Effective teachers form authentic, caring relationships with their students. In the best of times, forming these relationships can be a challenge; in a post-pandemic world, where many teachers are engaging with students remotely, building relationships can feel impossible. Fortunately, says trained counselor and educator Megan Marcus, educators can learn the skills necessary to build strong relationships, both in person and online.
Marcus is the founder of FuelEd, a Houston-based nonprofit committed to teaching these skills to educators around the country. By providing teachers with access to one-on-one counseling, group workshops, and educator training, FuelEd hopes to close what it perceives to be a gap in educator preparation: the space between what an educator is expected to do — build strong, secure relationships with students, families, and coworkers — and the level of social and emotional support educators actually receive. Inspired by Marcus’ background in human psychology, Fuel Ed leads with the belief that teachers cannot effectively care for their students unless they care for themselves first.
“Just one relationship with a caregiver throughout a lifespan can actually change the brain’s development, heal trauma, and promote learning.
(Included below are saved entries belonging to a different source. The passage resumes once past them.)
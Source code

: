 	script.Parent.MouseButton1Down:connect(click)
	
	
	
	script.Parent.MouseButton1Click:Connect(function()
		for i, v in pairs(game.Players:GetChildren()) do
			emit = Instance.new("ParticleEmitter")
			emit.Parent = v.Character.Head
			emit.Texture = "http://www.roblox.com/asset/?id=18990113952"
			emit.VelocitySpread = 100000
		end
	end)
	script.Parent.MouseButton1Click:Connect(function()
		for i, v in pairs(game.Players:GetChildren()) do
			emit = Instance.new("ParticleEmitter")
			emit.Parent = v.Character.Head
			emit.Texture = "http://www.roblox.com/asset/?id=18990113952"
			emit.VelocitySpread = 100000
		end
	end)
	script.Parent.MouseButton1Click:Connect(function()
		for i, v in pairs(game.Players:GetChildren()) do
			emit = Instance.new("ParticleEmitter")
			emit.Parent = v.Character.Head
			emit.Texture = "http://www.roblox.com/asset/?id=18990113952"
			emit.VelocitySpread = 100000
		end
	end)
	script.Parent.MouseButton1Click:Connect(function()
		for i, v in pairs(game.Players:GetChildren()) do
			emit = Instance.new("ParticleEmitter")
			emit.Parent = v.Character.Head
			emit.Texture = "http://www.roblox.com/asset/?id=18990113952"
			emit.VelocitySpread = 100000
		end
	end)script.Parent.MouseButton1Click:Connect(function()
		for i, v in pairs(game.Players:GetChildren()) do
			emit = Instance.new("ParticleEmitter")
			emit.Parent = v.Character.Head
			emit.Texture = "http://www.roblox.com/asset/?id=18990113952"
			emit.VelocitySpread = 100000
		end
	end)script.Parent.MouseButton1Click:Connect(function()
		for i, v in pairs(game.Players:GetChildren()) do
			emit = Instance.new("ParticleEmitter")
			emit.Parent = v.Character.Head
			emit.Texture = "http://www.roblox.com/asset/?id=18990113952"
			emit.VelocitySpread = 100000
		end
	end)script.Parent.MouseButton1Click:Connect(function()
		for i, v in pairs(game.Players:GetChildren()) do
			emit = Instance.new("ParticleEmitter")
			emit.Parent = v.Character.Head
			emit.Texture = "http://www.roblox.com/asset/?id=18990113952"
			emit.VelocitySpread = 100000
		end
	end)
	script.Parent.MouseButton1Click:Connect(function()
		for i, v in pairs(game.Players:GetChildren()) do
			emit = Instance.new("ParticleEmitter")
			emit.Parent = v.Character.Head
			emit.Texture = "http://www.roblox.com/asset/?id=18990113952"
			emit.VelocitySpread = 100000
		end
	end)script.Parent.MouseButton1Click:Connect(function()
Educators have the potential to utilize this power. Many do organically, through naturally forming secure relationships. But we could do so much more if educators were equipped with the skills and self-awareness to systematically do this work,” explains Marcus.
Here, Marcus offers four steps educators can take to promote emotional intelligence and build relationship-driven schools, both in-person and online.
1. Learn the science behind strong relationships.
Research shows that the way a person relates to caregivers early in life can impact that person’s relationships later on. For example, explains Marcus, “if you had insecure relationships in your childhood, you’re more likely to build relationships with others that aren’t secure.” The good news? Once identified, a person’s relationship patterns can change. That means educators can learn the skills behind secure relationship-building — and they can teach them. This gives educators the opportunity to, within their daily interactions, strengthen the ways their students relate to others throughout life.
2. Embrace the power of empathic listening.
Empathic listening means listening to what a student has to say — a student’s “strong emotions and painful experiences,” says Marcus — and not responding. No reassuring, no offering advice. Just listening. While deceptively simple, this type of listening can help a student build self-regulation skills. That’s because it kicks off a powerful interpersonal cycle. “Someone comes to you, they share their feelings, and instead of jumping in to problem solve, you listen. That’s very trust-building. Now, not only is this person calmer and better able to solve their own problems, but they want to come back to you again, share more. And the more you can learn about them and their needs, the more you, as the administrator and the teacher, can be respond to their needs,” explains Marcus.